==== INPUT MATERIAL ====

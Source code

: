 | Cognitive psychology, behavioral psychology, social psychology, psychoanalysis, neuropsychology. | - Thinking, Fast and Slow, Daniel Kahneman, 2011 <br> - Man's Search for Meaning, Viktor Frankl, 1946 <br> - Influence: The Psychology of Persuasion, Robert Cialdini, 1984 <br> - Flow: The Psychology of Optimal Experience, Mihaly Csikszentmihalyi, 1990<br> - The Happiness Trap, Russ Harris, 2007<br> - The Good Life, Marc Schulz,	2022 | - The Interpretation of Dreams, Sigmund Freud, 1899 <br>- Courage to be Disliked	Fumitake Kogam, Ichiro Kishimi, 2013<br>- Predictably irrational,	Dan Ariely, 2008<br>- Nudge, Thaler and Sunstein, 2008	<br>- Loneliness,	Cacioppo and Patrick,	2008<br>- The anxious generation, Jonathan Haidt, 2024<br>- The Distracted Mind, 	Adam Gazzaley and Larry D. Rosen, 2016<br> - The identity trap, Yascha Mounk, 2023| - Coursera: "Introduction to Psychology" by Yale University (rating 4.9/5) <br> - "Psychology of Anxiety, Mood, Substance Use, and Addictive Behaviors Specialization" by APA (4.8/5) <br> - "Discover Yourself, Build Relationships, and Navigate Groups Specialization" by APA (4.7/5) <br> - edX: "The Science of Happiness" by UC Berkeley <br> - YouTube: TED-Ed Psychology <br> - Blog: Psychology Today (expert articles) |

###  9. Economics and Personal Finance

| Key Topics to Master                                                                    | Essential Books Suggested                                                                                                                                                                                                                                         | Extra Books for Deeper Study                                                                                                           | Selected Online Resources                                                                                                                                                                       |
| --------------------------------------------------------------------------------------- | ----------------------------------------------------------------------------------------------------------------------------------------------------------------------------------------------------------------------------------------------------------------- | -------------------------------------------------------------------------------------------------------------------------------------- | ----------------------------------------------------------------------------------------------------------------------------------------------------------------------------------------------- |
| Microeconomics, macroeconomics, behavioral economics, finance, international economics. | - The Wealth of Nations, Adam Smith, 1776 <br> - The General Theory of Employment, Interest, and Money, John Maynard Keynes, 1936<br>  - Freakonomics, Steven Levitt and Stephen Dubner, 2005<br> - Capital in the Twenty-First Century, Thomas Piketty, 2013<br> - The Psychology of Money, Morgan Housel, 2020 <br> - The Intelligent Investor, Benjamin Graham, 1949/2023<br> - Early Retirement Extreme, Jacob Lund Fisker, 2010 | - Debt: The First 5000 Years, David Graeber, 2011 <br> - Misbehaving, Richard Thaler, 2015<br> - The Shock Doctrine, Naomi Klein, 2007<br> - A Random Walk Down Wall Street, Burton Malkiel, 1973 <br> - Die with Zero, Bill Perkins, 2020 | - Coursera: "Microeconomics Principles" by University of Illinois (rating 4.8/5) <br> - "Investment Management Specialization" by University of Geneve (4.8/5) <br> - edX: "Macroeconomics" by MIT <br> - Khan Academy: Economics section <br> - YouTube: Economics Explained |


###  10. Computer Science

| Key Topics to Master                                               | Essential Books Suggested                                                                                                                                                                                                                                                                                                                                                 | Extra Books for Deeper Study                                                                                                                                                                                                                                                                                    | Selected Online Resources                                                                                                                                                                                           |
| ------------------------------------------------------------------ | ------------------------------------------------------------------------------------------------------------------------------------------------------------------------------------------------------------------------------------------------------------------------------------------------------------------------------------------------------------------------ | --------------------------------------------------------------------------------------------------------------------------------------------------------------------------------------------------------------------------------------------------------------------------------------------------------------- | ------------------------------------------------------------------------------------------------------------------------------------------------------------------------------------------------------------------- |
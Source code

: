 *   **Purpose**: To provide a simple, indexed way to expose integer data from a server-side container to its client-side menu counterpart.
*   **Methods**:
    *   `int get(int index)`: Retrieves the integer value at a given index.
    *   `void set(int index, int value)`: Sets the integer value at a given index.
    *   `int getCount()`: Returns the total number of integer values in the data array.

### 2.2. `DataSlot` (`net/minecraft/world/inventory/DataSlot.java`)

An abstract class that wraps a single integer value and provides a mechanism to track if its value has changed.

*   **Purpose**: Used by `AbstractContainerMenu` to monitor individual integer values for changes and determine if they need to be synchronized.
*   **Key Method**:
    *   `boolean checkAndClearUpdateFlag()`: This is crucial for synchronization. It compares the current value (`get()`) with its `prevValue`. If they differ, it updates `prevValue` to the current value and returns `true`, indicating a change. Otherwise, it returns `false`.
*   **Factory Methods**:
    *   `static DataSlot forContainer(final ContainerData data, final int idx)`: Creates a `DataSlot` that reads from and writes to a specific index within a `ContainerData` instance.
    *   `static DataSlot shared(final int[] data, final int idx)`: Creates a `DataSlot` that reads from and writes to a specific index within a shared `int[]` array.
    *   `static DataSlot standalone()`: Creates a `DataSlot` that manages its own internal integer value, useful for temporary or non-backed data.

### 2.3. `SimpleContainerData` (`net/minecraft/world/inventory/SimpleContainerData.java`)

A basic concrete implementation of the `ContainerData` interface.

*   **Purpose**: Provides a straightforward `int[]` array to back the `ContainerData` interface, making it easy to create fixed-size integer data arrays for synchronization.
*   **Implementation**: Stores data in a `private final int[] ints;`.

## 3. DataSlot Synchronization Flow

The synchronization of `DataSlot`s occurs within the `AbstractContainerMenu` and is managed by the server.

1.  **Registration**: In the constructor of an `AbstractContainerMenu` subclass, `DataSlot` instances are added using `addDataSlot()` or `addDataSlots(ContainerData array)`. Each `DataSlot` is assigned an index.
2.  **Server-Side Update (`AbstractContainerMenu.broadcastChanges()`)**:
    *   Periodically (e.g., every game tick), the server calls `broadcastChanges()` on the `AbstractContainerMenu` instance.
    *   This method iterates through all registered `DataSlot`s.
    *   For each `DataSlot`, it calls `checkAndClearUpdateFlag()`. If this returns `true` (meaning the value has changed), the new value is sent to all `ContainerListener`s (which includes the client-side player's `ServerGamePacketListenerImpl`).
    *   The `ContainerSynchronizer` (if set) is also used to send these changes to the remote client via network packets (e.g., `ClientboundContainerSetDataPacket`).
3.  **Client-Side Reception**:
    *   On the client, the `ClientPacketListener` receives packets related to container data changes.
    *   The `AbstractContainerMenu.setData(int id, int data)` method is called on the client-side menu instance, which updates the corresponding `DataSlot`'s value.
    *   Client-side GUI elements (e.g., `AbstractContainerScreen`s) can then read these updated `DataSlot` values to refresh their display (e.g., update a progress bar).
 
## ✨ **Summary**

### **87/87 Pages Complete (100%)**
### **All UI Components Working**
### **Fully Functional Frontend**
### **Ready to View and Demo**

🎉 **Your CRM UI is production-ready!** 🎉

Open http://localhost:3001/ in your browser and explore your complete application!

====
==== INPUT MATERIAL ====

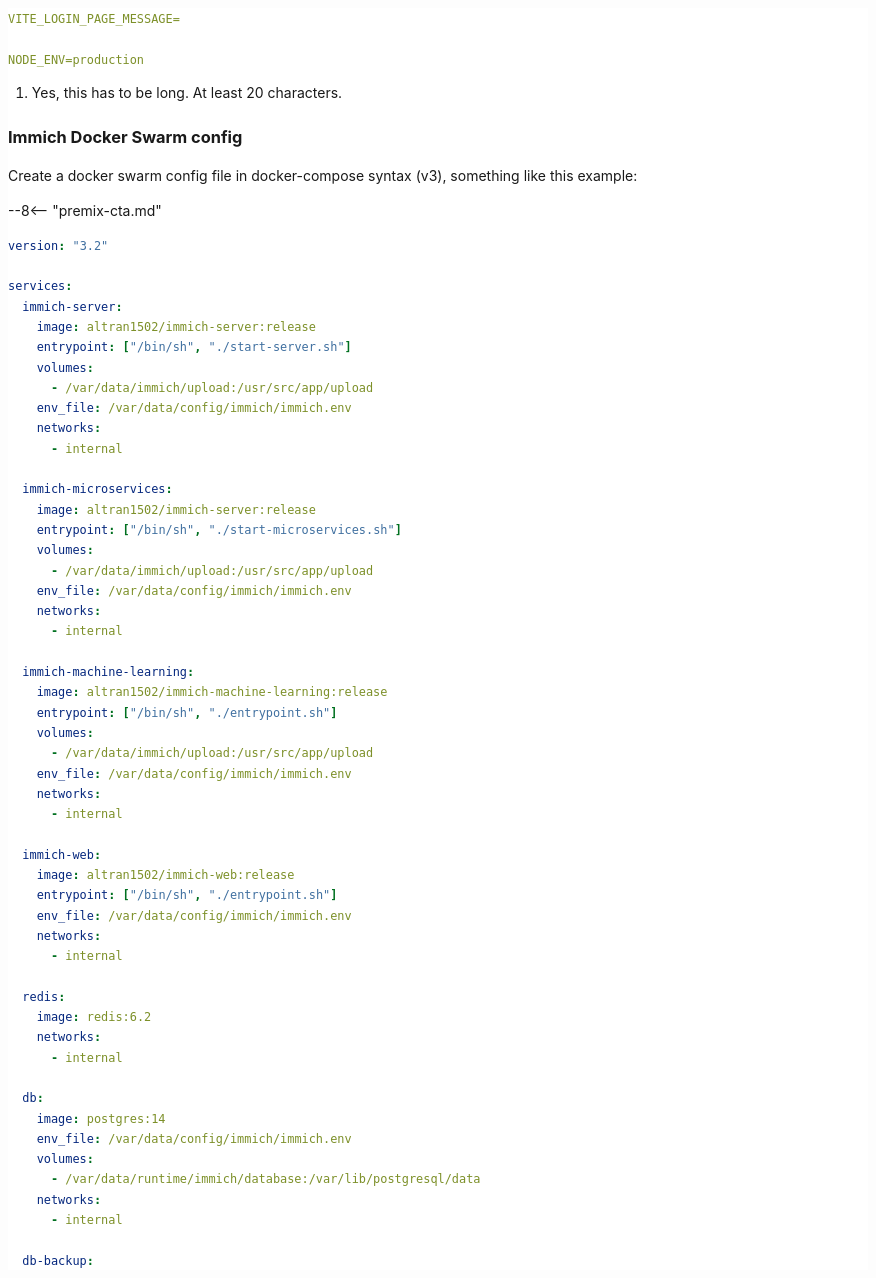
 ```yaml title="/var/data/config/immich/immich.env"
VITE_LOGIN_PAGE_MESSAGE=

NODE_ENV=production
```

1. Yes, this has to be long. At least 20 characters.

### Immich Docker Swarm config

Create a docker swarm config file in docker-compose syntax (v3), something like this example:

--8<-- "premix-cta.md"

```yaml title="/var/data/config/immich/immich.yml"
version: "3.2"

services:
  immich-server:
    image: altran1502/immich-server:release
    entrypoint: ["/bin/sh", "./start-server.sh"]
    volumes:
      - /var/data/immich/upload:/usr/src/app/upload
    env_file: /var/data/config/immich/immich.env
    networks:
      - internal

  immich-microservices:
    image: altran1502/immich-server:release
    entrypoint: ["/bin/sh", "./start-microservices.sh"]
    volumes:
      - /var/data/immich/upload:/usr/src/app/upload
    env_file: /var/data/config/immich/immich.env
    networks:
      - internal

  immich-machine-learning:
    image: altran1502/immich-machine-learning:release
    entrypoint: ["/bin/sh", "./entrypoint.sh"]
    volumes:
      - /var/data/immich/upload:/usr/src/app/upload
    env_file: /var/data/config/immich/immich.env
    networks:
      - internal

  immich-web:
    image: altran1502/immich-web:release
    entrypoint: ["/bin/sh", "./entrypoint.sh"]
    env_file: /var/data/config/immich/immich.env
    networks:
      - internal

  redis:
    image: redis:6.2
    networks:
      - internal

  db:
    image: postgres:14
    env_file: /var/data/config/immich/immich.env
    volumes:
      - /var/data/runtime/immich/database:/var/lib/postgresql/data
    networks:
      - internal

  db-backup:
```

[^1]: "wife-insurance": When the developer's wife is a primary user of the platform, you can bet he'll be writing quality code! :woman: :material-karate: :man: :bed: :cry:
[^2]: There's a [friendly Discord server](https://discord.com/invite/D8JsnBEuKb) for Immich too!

====

== EXERCISE AIM ==
Where a line above holds the string "Economics", show that line.

== EXERCISE OUTPUT ==
###  9. Economics and Personal Finance
| Microeconomics, macroeconomics, behavioral economics, finance, international economics. | - The Wealth of Nations, Adam Smith, 1776 <br> - The General Theory of Employment, Interest, and Money, John Maynard Keynes, 1936<br>  - Freakonomics, Steven Levitt and Stephen Dubner, 2005<br> - Capital in the Twenty-First Century, Thomas Piketty, 2013<br> - The Psychology of Money, Morgan Housel, 2020 <br> - The Intelligent Investor, Benjamin Graham, 1949/2023<br> - Early Retirement Extreme, Jacob Lund Fisker, 2010 | - Debt: The First 5000 Years, David Graeber, 2011 <br> - Misbehaving, Richard Thaler, 2015<br> - The Shock Doctrine, Naomi Klein, 2007<br> - A Random Walk Down Wall Street, Burton Malkiel, 1973 <br> - Die with Zero, Bill Perkins, 2020 | - Coursera: "Microeconomics Principles" by University of Illinois (rating 4.8/5) <br> - "Investment Management Specialization" by University of Geneve (4.8/5) <br> - edX: "Macroeconomics" by MIT <br> - Khan Academy: Economics section <br> - YouTube: Economics Explained |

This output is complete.